What you need to do:
If an entry contains a picture, leave the picture out and reproduce everything else in the records below exactly.

++++++

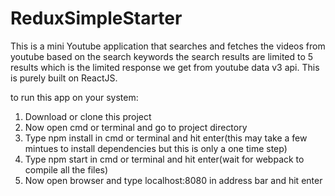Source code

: # ReduxSimpleStarter

This is a mini Youtube application that searches and fetches the videos from youtube based on the search keywords the search results are limited to 5 results which is the limited response we get from youtube data v3 api. This is purely built on ReactJS.

to run this app on your system:
1. Download or clone this project
2. Now open cmd or terminal and go to project directory
3. Type npm install in cmd or terminal and hit enter(this may take a few mintues to install dependencies but this is only a one time step)
4. Type npm start in cmd or terminal and hit enter(wait for webpack to compile all the files)
5. Now open browser and type localhost:8080 in address bar and hit enter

++++++

Exercise output:
Source code

: # ReduxSimpleStarter

This is a mini Youtube application that searches and fetches the videos from youtube based on the search keywords the search results are limited to 5 results which is the limited response we get from youtube data v3 api. This is purely built on ReactJS.

to run this app on your system:
1. Download or clone this project
2. Now open cmd or terminal and go to project directory
3. Type npm install in cmd or terminal and hit enter(this may take a few mintues to install dependencies but this is only a one time step)
4. Type npm start in cmd or terminal and hit enter(wait for webpack to compile all the files)
5. Now open browser and type localhost:8080 in address bar and hit enter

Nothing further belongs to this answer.